At the rallying point the group meets a multitude of lost and injured soldiers, but do not find Private Ryan. In hopes of ending their mission, Privates Mellish, Reiben, and Jackson carelessly forage through a bag of dog tags, whose owners had been found dead. Frustrated after not being able to find the Private, Miller defeatedly shouts at all the soldiers passing by, asking anyone if they had seen Private Ryan. Out of pure luck, one half-deaf soldier explains that Private Ryan was assigned to the defense of a bridge in Ramelle. Determined, the company heads to the town to finish their mission. 

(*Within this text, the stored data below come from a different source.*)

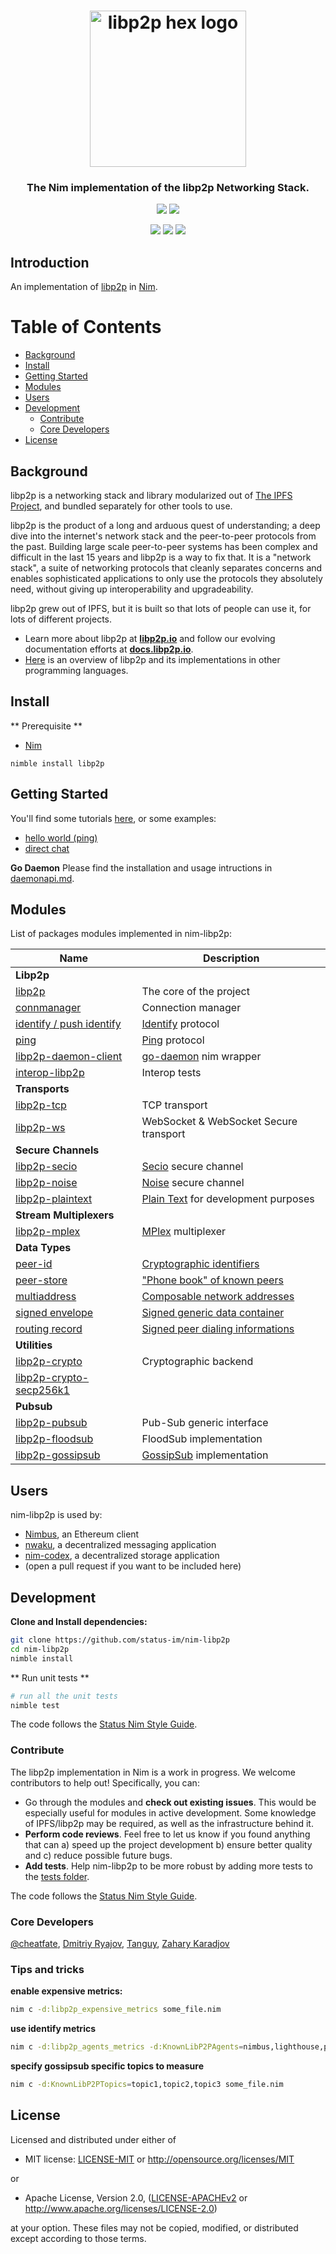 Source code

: <h1 align="center">
  <a href="https://libp2p.io"><img width="250" src="https://github.com/libp2p/libp2p/blob/master/logo/black-bg-2.png?raw=true" alt="libp2p hex logo" /></a>
</h1>

<h3 align="center">The Nim implementation of the libp2p Networking Stack.</h3>

<p align="center">
<a href="https://github.com/status-im/nim-libp2p/actions"><img src="https://github.com/status-im/nim-libp2p/actions/workflows/ci.yml/badge.svg" /></a>
<a href="https://codecov.io/gh/status-im/nim-libp2p"><img src="https://codecov.io/gh/status-im/nim-libp2p/branch/master/graph/badge.svg?token=UR5JRQ249W"/></a>
    
</p>

<p align="center">
<a href="https://opensource.org/licenses/Apache-2.0"><img src="https://img.shields.io/badge/License-Apache%202.0-blue.svg" /></a>
<a href="https://opensource.org/licenses/MIT"><img src="https://img.shields.io/badge/License-MIT-blue.svg" /></a>
<img src="https://img.shields.io/badge/nim-%3E%3D1.2.0-orange.svg?style=flat-square" />
</p>

## Introduction

An implementation of [libp2p](https://libp2p.io/) in [Nim](https://nim-lang.org/).

# Table of Contents
- [Background](#background)
- [Install](#install)
- [Getting Started](#getting-started)
- [Modules](#modules)
- [Users](#users)
- [Development](#development)
  - [Contribute](#contribute)
  - [Core Developers](#core-developers)
- [License](#license)

## Background
libp2p is a networking stack and library modularized out of [The IPFS Project](https://github.com/ipfs/ipfs), and bundled separately for other tools to use.

libp2p is the product of a long and arduous quest of understanding; a deep dive into the internet's network stack and the peer-to-peer protocols from the past. Building large scale peer-to-peer systems has been complex and difficult in the last 15 years and libp2p is a way to fix that. It is a "network stack", a suite of networking protocols that cleanly separates concerns and enables sophisticated applications to only use the protocols they absolutely need, without giving up interoperability and upgradeability.

libp2p grew out of IPFS, but it is built so that lots of people can use it, for lots of different projects.

- Learn more about libp2p at [**libp2p.io**](https://libp2p.io) and follow our evolving documentation efforts at [**docs.libp2p.io**](https://docs.libp2p.io).
- [Here](https://github.com/libp2p/libp2p#description) is an overview of libp2p and its implementations in other programming languages.

## Install
** Prerequisite **
- [Nim](https://nim-lang.org/install.html)
```
nimble install libp2p
```

## Getting Started
You'll find some tutorials [here](examples/tutorial_1_connect.md), or some examples:
- [hello world (ping)](examples/helloworld.nim)
- [direct chat](examples/directchat.nim)

**Go Daemon**
Please find the installation and usage intructions in [daemonapi.md](examples/go-daemon/daemonapi.md).

## Modules

List of packages modules implemented in nim-libp2p:

| Name                                                       | Description                                                                                                      |
| ---------------------------------------------------------- | ---------------------------------------------------------------------------------------------------------------- |
| **Libp2p**                                                 |                                                                                                                  |
| [libp2p](libp2p/switch.nim)                                | The core of the project                                                                                          |
| [connmanager](libp2p/connmanager.nim)                      | Connection manager                                                                                               |
| [identify / push identify](libp2p/protocols/identify.nim)  | [Identify](https://docs.libp2p.io/concepts/protocols/#identify) protocol                                         |
| [ping](libp2p/protocols/ping.nim)                          | [Ping](https://docs.libp2p.io/concepts/protocols/#ping) protocol                                                 |
| [libp2p-daemon-client](libp2p/daemon/daemonapi.nim)        | [go-daemon](https://github.com/libp2p/go-libp2p-daemon) nim wrapper                                              |
| [interop-libp2p](tests/testinterop.nim)                    | Interop tests                                                                                                    |
| **Transports**                                             |                                                                                                                  |
| [libp2p-tcp](libp2p/transports/tcptransport.nim)           | TCP transport                                                                                                    |
| [libp2p-ws](libp2p/transports/wstransport.nim)             | WebSocket & WebSocket Secure transport                                                                           |
| **Secure Channels**                                        |                                                                                                                  |
| [libp2p-secio](libp2p/protocols/secure/secio.nim)          | [Secio](https://docs.libp2p.io/concepts/protocols/#secio) secure channel                                         |
| [libp2p-noise](libp2p/protocols/secure/noise.nim)          | [Noise](https://github.com/libp2p/specs/tree/master/noise) secure channel                                        |
| [libp2p-plaintext](libp2p/protocols/secure/plaintext.nim)  | [Plain Text](https://github.com/libp2p/specs/tree/master/plaintext) for development purposes                     |
| **Stream Multiplexers**                                    |                                                                                                                  |
| [libp2p-mplex](libp2p/muxers/mplex/mplex.nim)              | [MPlex](https://github.com/libp2p/specs/tree/master/mplex) multiplexer                                           |
| **Data Types**                                             |                                                                                                                  |
| [peer-id](libp2p/peerid.nim)                               | [Cryptographic identifiers](https://docs.libp2p.io/concepts/peer-id/)                                            |
| [peer-store](libp2p/peerstore.nim)                         | ["Phone book" of known peers](https://docs.libp2p.io/concepts/peer-id/#peerinfo)                                 |
| [multiaddress](libp2p/multiaddress.nim)                    | [Composable network addresses](https://github.com/multiformats/multiaddr)                                        |
| [signed envelope](libp2p/signed_envelope.nim)              | [Signed generic data container](https://github.com/libp2p/specs/blob/master/RFC/0002-signed-envelopes.md)        |
| [routing record](libp2p/routing_record.nim)                | [Signed peer dialing informations](https://github.com/libp2p/specs/blob/master/RFC/0003-routing-records.md)      |
| **Utilities**                                              |                                                                                                                  |
| [libp2p-crypto](libp2p/crypto)                             | Cryptographic backend                                                                                            |
| [libp2p-crypto-secp256k1](libp2p/crypto/secp.nim)          |                                                                                                                  |
| **Pubsub**                                                 |                                                                                                                  |
| [libp2p-pubsub](libp2p/protocols/pubsub/pubsub.nim)        | Pub-Sub generic interface                                                                                        |
| [libp2p-floodsub](libp2p/protocols/pubsub/floodsub.nim)    | FloodSub implementation                                                                                          |
| [libp2p-gossipsub](libp2p/protocols/pubsub/gossipsub.nim)  | [GossipSub](https://docs.libp2p.io/concepts/publish-subscribe/) implementation                                   |

## Users

nim-libp2p is used by:
- [Nimbus](https://github.com/status-im/nimbus-eth2), an Ethereum client
- [nwaku](https://github.com/status-im/nwaku), a decentralized messaging application
- [nim-codex](https://github.com/status-im/nim-codex), a decentralized storage application
- (open a pull request if you want to be included here)

## Development
**Clone and Install dependencies:**

```sh
git clone https://github.com/status-im/nim-libp2p
cd nim-libp2p
nimble install
```

** Run unit tests **
```sh
# run all the unit tests
nimble test
```
The code follows the [Status Nim Style Guide](https://status-im.github.io/nim-style-guide/).


### Contribute

The libp2p implementation in Nim is a work in progress. We welcome contributors to help out! Specifically, you can:
- Go through the modules and **check out existing issues**. This would be especially useful for modules in active development. Some knowledge of IPFS/libp2p may be required, as well as the infrastructure behind it.
- **Perform code reviews**. Feel free to let us know if you found anything that can a) speed up the project development b) ensure better quality and c) reduce possible future bugs.
- **Add tests**. Help nim-libp2p to be more robust by adding more tests to the [tests folder](tests/).

The code follows the [Status Nim Style Guide](https://status-im.github.io/nim-style-guide/).

### Core Developers
[@cheatfate](https://github.com/cheatfate), [Dmitriy Ryajov](https://github.com/dryajov), [Tanguy](https://github.com/Menduist), [Zahary Karadjov](https://github.com/zah)

### Tips and tricks

**enable expensive metrics:**

```bash
nim c -d:libp2p_expensive_metrics some_file.nim
```

**use identify metrics**

```bash
nim c -d:libp2p_agents_metrics -d:KnownLibP2PAgents=nimbus,lighthouse,prysm,teku some_file.nim
```

**specify gossipsub specific topics to measure**

```bash
nim c -d:KnownLibP2PTopics=topic1,topic2,topic3 some_file.nim
```

## License

Licensed and distributed under either of

* MIT license: [LICENSE-MIT](LICENSE-MIT) or http://opensource.org/licenses/MIT

or

* Apache License, Version 2.0, ([LICENSE-APACHEv2](LICENSE-APACHEv2) or http://www.apache.org/licenses/LICENSE-2.0)

at your option. These files may not be copied, modified, or distributed except according to those terms.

On the way to Ramelle, Captain Miller and the group come across a German gun nest, and rather than leaving it to surprise the next American troop, decide to attack it. In the brawl, they lose a second member of the group, Wade, their medic. A German soldier surrenders to the group, but is beaten by the soldiers out of frustration. Miller stops the beating and lets the German soldier free, much to the anger of the group. Reiben especially is infuriated, and threatens to desert the mission. This creates a fight between him and the others, which Miller quickly intervenes and ends. The men are subsided after Miller reveals his past occupation as a school teacher, and implies how different he has become since the war began. 

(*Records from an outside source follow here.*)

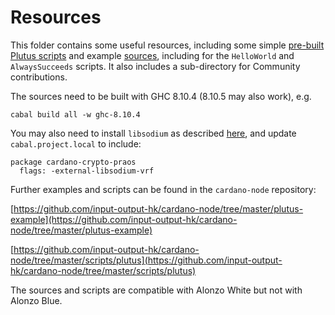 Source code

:# Resources
This folder contains some useful resources, including some simple [pre-built Plutus scripts](plutus-scripts) and example [sources](plutus-sources), including for the `HelloWorld` and `AlwaysSucceeds` scripts.
It also includes a sub-directory for Community contributions.

The sources need to be built with GHC 8.10.4 (8.10.5 may also work), e.g.

``cabal build all -w ghc-8.10.4``

You may also need to install `libsodium` as described [here](https://github.com/input-output-hk/cardano-node/blob/master/doc/getting-started/install.md/), and update `cabal.project.local` to include:

```
package cardano-crypto-praos
  flags: -external-libsodium-vrf
```

Further examples and scripts can be found in the `cardano-node` repository:

[https://github.com/input-output-hk/cardano-node/tree/master/plutus-example](https://github.com/input-output-hk/cardano-node/tree/master/plutus-example)

[https://github.com/input-output-hk/cardano-node/tree/master/scripts/plutus](https://github.com/input-output-hk/cardano-node/tree/master/scripts/plutus)

The sources and scripts are compatible with Alonzo White but not with Alonzo Blue.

Upon arriving at Ramelle, the group finally finds Private Ryan, and relays his orders to return home. However, they did not receive the answer they were expecting. Although upset at the news of the deaths of his brothers, Private Ryan refuses to return home, claiming that he doesn’t deserve the right to leave more than the others. Following the unexpected response, Miller and the battalion decide to stay at Ramelle with the Private to defend the bridge. Suffering more casualties within the group, the battle proves to be a brutal, yet victorious feat. Miller is critically wounded and is closing in on death, but not before he has the time to tell Private Ryan to earn the sacrifices that were made for him. 

Years later, an older Ryan pays his respects to Miller’s grave at the Normandy Cemetery. He talks about how he looked back on Miller’s words everyday, and lived his life to the fullest. Looking back on his life, Ryan hopes it was enough to earn what he had been given. 

Audiences are exposed to the idea of the changing morals of the soldiers, as a result of their time at the war. This can especially be seen in the character of Corporal Upham, the group’s language interpreter, and Captain Miller. 

 From the beginning of the mission, Corporal Upham was a tentative soldier, lacking much military experience. While in possession of the surrendered German soldier, Upham is the only member of the group who argues against killing him. Guided by his just principles, he persuades the others to follow the rules of surrender. During the battle at Ramelle, his morals were tested again when he was unable to defend Mellish from an attacking German soldier. Upham found Mellish and the German soldier in combat, but was immobilized by his fear as Mellish was stabbed to death. In one of the final scenes of the battle at Ramelle, Upham encounters the same German soldier who had surrendered to the group at the gun nest. Upham aims and shoots him, which accounts for his first kill throughout the film. During this confrontation with the soldier, Upham finally understands the harsh reality of war-time and the difficult choices that have to be made as a soldier. 

While Upham showed his change of morals through his actions, Captain Miller expressed them through words. He explains that before the war, most people could guess that he was a school teacher. But as a captain, his soldiers were unable to speculate his past. Miller expresses his worries of coming home to his wife as a changed man, and if she will be able to recognize him.

Saving Private Ryan is rather a long movie (has a running time of 170 minutes), but worth the time to watch the excellent storytelling of a tragic and captivating story.